Goal of the exercise
Exactly as written, transcribe the data from its opening line through the line containing "operators in large". Leave every picture out.

Data to examine

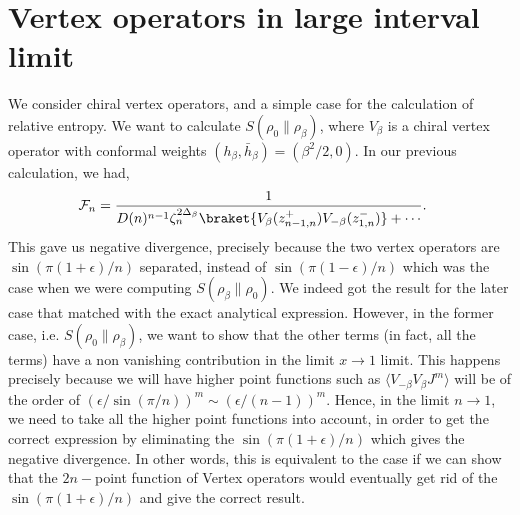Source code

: \documentclass[11pt]{article}
\newcommand{\ep}{\epsilon}
\begin{document}
\section{Vertex operators in large interval limit}\label{Vertex operators Replica in large interval limit}
We consider chiral vertex operators, and a simple case for the calculation of relative entropy. We want to calculate $S(\rho_0 \| \rho_\beta)$, where $V_\beta$ is a chiral vertex operator with conformal weights $(h_\beta , \bar h_\beta ) = (\beta^2/2,0)$. In our previous calculation, we had,
\begin{align}
    \mathcal{F}_n &= \frac{1}{D(n)^{n-1} \zeta_n^{2\Delta_\beta}\braket{V_{\beta}(z_{n-1,n}^+)V_{-\beta}(z_{1,n}^-)}+\cdots}. 
\end{align}
This gave us negative divergence, precisely because the two vertex operators are $\sin(\pi (1+\ep)/n)$ separated, instead of $\sin(\pi(1-\ep)/n)$ which was the case when we were computing $S(\rho_\beta\| \rho_0)$. We indeed got the result for the later case that matched with the exact analytical expression.
However, in the former case, i.e. $S(\rho_0 \| \rho_\beta)$, we want to show that the other terms (in fact, all the terms) have a non vanishing contribution in the limit $x\to 1$ limit. This happens precisely because we will have higher point functions such as $\langle V_{-\beta}V_\beta J^m\rangle$ will be of the order of $(\ep/ \sin(\pi/n) )^m \sim (\ep /(n-1))^m$. Hence, in the limit $n\to 1$, we need to take all the higher point functions into account, in order to get the correct expression by eliminating the $\sin (\pi(1+\ep)/n)$ which gives the negative divergence. 
In other words, this is equivalent to the case if we can show that the $2n-$point function of Vertex operators would eventually get rid of the $\sin (\pi(1+\ep)/n)$  and give the correct result. 
\end{document}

Answer to this exercise
Source code

: \documentclass[11pt]{article}
\newcommand{\ep}{\epsilon}
\begin{document}
\section{Vertex operators in large interval limit}\label{Vertex operators Replica in large interval limit}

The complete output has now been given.